======== Data for this exercise ========

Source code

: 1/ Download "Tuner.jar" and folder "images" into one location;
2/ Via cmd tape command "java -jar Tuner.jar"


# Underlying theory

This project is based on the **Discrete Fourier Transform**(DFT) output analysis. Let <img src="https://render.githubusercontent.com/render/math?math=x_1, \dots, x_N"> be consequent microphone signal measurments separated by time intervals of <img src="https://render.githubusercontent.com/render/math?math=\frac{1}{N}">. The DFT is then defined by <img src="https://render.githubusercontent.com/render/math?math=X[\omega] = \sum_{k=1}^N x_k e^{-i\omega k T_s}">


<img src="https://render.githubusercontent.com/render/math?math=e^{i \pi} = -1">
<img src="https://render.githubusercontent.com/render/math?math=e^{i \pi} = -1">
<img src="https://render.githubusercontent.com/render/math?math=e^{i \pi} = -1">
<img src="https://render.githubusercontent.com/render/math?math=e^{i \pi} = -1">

========
======== Data for this exercise ========

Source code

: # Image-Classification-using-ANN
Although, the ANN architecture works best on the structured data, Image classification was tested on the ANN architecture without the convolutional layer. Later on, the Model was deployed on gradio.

========

• Required action: The lines to return are those holding the string "Tuner" anywhere in the listing above.

• Expected output:
: 1/ Download "Tuner.jar" and folder "images" into one location;
2/ Via cmd tape command "java -jar Tuner.jar"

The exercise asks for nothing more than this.